● WHAT TO PRODUCE: All lines holding the string "infty" should be copied from the data below.

● DATA TO EXAMINE:
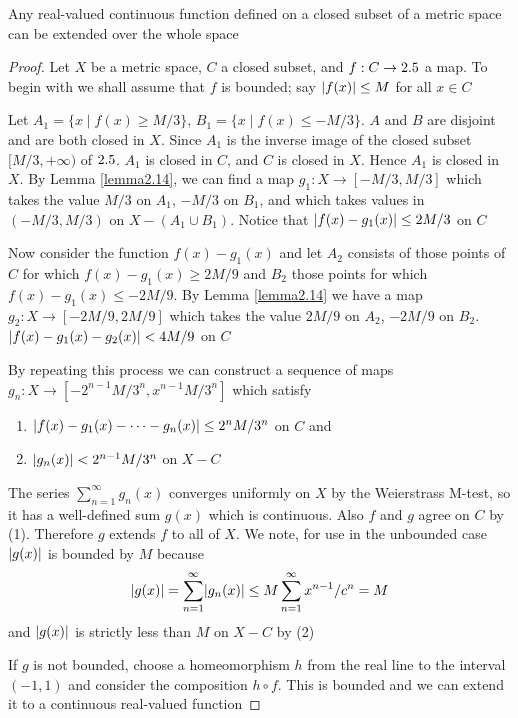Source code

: \documentclass[11pt]{article}
\begin{document}
\begin{theorem}
Any real-valued continuous function defined on a closed subset of a metric
space can be extended over the whole space
\end{theorem}

\begin{proof}
Let \(X\) be a metric space, \(C\) a closed subset, and \(f:C\to2.5\) a map.
To begin with we shall assume that \(f\) is bounded; say \(\abs{f(x)}\le M\)
for all \(x\in C\)

Let \(A_1=\{x\mid f(x)\ge M/3\}\), \(B_1=\{x\mid f(x)\le -M/3\}\). \(A\) and
\(B\) are disjoint and are both closed in \(X\). Since \(A_1\) is the inverse
image of the closed subset \([M/3,+\infty)\) of \(2.5\). \(A_1\) is closed in
\(C\), and \(C\) is closed in \(X\). Hence \(A_1\) is closed in \(X\). By
Lemma \ref{lemma2.14}, we can find a map \(g_1:X\to[-M/3,M/3]\) which takes the
value \(M/3\) on \(A_1\), \(-M/3\) on \(B_1\), and which takes values in
\((-M/3,M/3)\) on \(X-(A_1\cup B_1)\). Notice that \(\abs{f(x)-g_1(x)}\le
   2M/3\) on \(C\)

Now consider the function \(f(x)-g_1(x)\) and let \(A_2\) consists of those
points of \(C\) for which \(f(x)-g_1(x)\ge2M/9\) and \(B_2\) those points for
which \(f(x)-g_1(x)\le-2M/9\). By Lemma \ref{lemma2.14} we have a map
\(g_2:X\to[-2M/9,2M/9]\) which takes the value \(2M/9\) on \(A_2\), \(-2M/9\)
on \(B_2\). \(\abs{f(x)-g_1(x)-g_2(x)}<4M/9\) on \(C\)

By repeating this process we can construct a sequence of maps
\(g_n:X\to[-2^{n-1}M/3^n,x^{n-1}M/3^n]\) which satisfy
\begin{enumerate}
\item \(\abs{f(x)-g_1(x)-\dots-g_n(x)}\le 2^nM/3^n\) on \(C\) and
\item \(\abs{g_n(x)}<2^{n-1}M/3^n\) on \(X-C\)
\end{enumerate}


The series \(\sum_{n=1}^\infty g_n(x)\) converges uniformly on \(X\) by the
Weierstrass M-test, so it has a well-defined sum \(g(x)\) which is
continuous. Also \(f\) and \(g\) agree on \(C\) by (1). Therefore \(g\)
extends \(f\) to all of \(X\). We note, for use in the unbounded case
\(\abs{g(x)}\) is bounded by \(M\) because
\begin{equation*}
\abs{g(x)}=\sum_{n=1}^\infty\abs{g_n(x)}\le M\sum_{n=1}^\infty
x^{n-1}/c^n=M
\end{equation*}
and \(\abs{g(x)}\) is strictly less than \(M\) on \(X-C\) by (2)


If \(g\) is not bounded, choose a homeomorphism \(h\) from the real line to the
interval \((-1,1)\) and consider the composition \(h\circ f\). This is
bounded and we can extend it to a continuous real-valued function
\end{proof}
\end{document}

● SOLUTION TO THIS EXERCISE:
image of the closed subset \([M/3,+\infty)\) of \(2.5\). \(A_1\) is closed in
The series \(\sum_{n=1}^\infty g_n(x)\) converges uniformly on \(X\) by the
\abs{g(x)}=\sum_{n=1}^\infty\abs{g_n(x)}\le M\sum_{n=1}^\infty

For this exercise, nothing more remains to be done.